There has never been a Batman comic quite as haunting as Arkham Asylum
Looking back on Morrison and McKean's beautiful nightmare
Thanks to lovely work by writer/artist Christian Ward, the current Batman: City of Madness series is another example of the Dark Knight delving into horror.
As a sink hole opens up in Gotham, Batman is forced to visit Two-Face in Arkham. While there he recalls the events of Grant Morrison and Dave McKean's landmark graphic novel, Arkham Asylum: A Serious House on Serious Earth. "Years ago I was forced to spend a night in it," Batman muses to himself. "In my worst moments... I wonder if I perhaps I never left."
Ward is consciously drawing connections between the new City of Madness series and that classic book, as well as throwing in the Court of Owls and a Lovecraftian version of the Dark Knight - the Batman Below. That said, the new series has a long way to go before it can trump Arkham as perhaps the most disturbing Batman comic book of all time.
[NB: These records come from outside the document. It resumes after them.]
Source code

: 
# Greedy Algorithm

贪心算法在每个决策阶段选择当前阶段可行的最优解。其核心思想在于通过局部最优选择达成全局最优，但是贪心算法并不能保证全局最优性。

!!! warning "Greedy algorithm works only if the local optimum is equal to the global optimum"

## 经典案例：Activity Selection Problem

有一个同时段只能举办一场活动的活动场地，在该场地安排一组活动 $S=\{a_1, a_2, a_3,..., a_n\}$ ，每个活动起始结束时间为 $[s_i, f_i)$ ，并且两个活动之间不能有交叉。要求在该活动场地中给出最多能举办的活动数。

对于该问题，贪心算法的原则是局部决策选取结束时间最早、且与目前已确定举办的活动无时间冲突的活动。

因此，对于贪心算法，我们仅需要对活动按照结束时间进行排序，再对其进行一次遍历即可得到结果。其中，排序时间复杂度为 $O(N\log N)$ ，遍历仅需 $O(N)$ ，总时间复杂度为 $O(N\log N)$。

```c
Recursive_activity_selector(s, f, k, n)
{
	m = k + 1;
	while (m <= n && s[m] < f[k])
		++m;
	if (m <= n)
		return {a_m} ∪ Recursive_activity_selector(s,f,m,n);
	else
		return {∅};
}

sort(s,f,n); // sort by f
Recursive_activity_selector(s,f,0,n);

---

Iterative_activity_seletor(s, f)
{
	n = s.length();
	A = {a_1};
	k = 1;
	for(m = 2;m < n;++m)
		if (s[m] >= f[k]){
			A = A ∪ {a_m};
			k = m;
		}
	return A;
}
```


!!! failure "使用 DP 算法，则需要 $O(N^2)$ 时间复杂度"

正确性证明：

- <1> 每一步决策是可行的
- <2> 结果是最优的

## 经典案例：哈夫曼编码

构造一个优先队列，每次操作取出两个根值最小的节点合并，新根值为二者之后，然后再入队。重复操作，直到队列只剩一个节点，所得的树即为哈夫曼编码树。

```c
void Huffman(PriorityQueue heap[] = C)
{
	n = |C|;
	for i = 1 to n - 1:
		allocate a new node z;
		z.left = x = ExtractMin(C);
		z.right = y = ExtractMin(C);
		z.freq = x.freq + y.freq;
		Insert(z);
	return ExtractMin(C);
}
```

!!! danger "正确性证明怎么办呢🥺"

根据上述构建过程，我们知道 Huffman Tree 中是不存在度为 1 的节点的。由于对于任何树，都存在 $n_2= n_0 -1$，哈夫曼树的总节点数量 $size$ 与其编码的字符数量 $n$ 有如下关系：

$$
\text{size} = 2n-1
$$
A lot of that stems from the fact that, from the onset, it's hard to tell how much of Arkham's story is even traditionally "real." And that's not meant in the typical sense, in which some trippy or dream-like effect twists Batman's own perception for a limited time. The story is definitely hallucinatory, but it's because Morrison's specific interpretation here deems Batman's own world and mind to inherently be that way.
Batman, his shoulder armor arched into curled spikes and his suit often appearing like smooth, distended skin across his frame, can barely be considered a reliable narrator in his own life. As many characters and villains point out, it's unclear just how much of Batman's existence is merely a glimpse into his own "madness."
"Sometimes I think the asylum is a head. We're inside a huge head that dreams us all into being," the Mad Hatter pontificates. "Perhaps it's your head, Batman. Arkham is a looking glass. And we are you."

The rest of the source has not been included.